Posted at 5:30 PM, Sep 04, 2019
and last updated 2019-09-04 19:30:23-04

PROVO, Utah – New research from Brigham Young University is creating faster, better models to predict wildfire movement and growth based on foliage in the area.

Following a very wet, growth-promoting spring, Utah has seen a late start to the wildfire season. But as recent weeks have shown, fire season is far from over.

In a new study, sponsored by the Department of Defense, researchers at BYU’s Fire Research Lab were able to conduct an experiment to learn more detail on how fires initiate and burn through wildland fuels.
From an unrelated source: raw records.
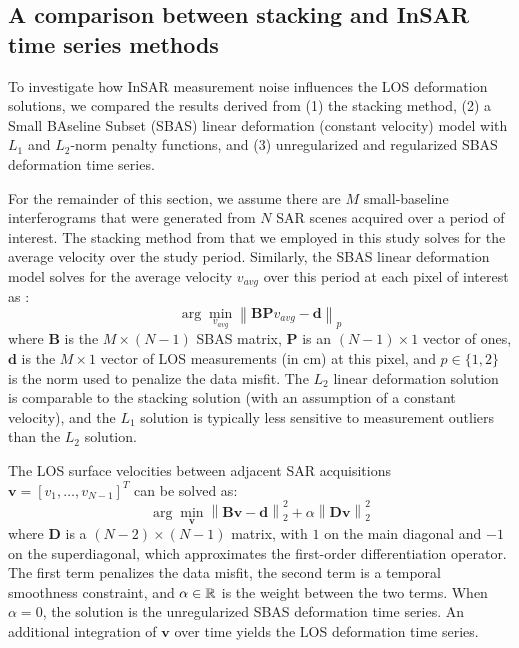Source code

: \documentclass{utexasthesis}
\newcommand{\norm}[1]{\left\lVert#1\right\rVert}
\begin{document}
\subsection{A comparison between stacking and InSAR time series methods}
\label{sec:method-compare}
To investigate how InSAR measurement noise influences the LOS deformation solutions, we compared the results derived from (1) the stacking method, (2) a Small BAseline Subset (SBAS) linear deformation (constant velocity) model with $L_1$ and $L_2$-norm penalty functions, and (3) unregularized and regularized SBAS deformation time series. 

For the remainder of this section, we assume there are $M$ small-baseline interferograms that were generated from $N$ SAR scenes acquired over a period of interest. The stacking method from \cite{Sandwell1998PhaseGradientApproach} that we employed in this study solves for the average velocity over the study period. Similarly, the SBAS linear deformation model solves for the average velocity $ v_{avg} $ over this period at each pixel of interest as \citep{Berardino2002NewAlgorithmSurface}:
\begin{equation}
	\arg \min_{v_{avg}} \norm{ \bm{BP} v_{avg} - \bm{d}   }_p
	\label{eq:sbas-linear}
\end{equation}
where $ \bm{B }$ is the $ M \times (N-1) $ SBAS matrix, $ \bm{P}$ is an $ (N-1) \times 1 $ vector of ones, $ \bm{d} $ is the $ M \times 1 $ vector of LOS measurements (in cm) at this pixel, and $ p \in \{1, 2\} $ is the norm used to penalize the data misfit. The $L_2$ linear deformation solution is comparable to the stacking solution (with an assumption of a constant velocity), and the $L_1$ solution is typically less sensitive to measurement outliers than the $L_2$ solution.

The LOS surface velocities between adjacent SAR acquisitions $ \bm{v} = \left[v_1 , \ldots , v_{N-1} \right]^T $ can be solved as:
\begin{equation}
	\arg \min_{\bm{v} } \norm{ \bm{Bv} - \bm{d}   }^2_2 + \alpha \norm{ \bm{Dv} }^2_2  \label{eq:sbas}
\end{equation}
where $ \bm{D} $ is a $ (N-2) \times (N-1) $ matrix, with $1$ on the main diagonal and $-1$ on the superdiagonal, which approximates the first-order differentiation operator. The first term penalizes the data misfit, the second term is a temporal smoothness constraint, and $ \alpha \in \Bbb{R} $ is the weight between the two terms. When $ \alpha = 0 $, the solution is the unregularized SBAS deformation time series. An additional integration of $\mathbf{v}$ over time yields the LOS deformation time series.
\end{document}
“We’re trying to understand and take some of the unpredictability out of fire by doing experiments in well-controlled environments,” said Fire Expert, Thomas H. Fletcher, a BYU professor of chemical engineering.

The research looked specifically into the role chemistry plays in how quickly a fire burns through various fuels. Meaning, the type of plant found near a fire may help to predict how it will burn and how quickly it could jump to another plant species.

“There’s some fairly good models already for how dried grass burns, but nobody knows how these shrubs burn, that’s when the fire gets unpredictable,” Fletcher said. “I think what’s hard to monitor with the shrub is the geometry, how it grows from a few inches to a six or an eight-foot flame. How does that happen? We don’t know.”

Using 14 different shrub species, researchers heated each plant type to 800 degrees Celsius and categorized them based on which plants burned the fastest, the chemicals each contained, and the chemicals produced by them while burning.

“When something burns, it first gives off gases and they are the things that really burn when you see a flame like that,” Fletcher said.

They then further the experiment by using small ceramic felt pads, soaked in each given chemical, to simulate the different plant species being burned in different configurations.

“We look for patterns in the flames, whether they merge, whether they don’t merge, how the flames are behaving, how they interact with each other,” said Seth Tollefsen, a BYU chemical engineering student.

The experiment, in turn, allowing them to quickly predict a fire’s movement and growth based on the types of plants in the area.

“Very detailed models take up to two weeks to run, by that time the fire has moved,” Fletcher said. “We’re trying to do an intermediate scale model that runs quick enough that it can be useful for say, a fire manager that says, ‘Where is this fire going to be in four hours?’”

The small-scale model, hopefully, providing insight to a large-scale problem.

“We try to do the very best we can to save lives and save homes,” Fletcher said.

Researchers said, while the model can’t prevent a wildfire, it could prevent an existing one from turning into something much bigger.

Details from the experiment have been published in two separate studies in the Journal of Analytical and Applied Pyrolysis.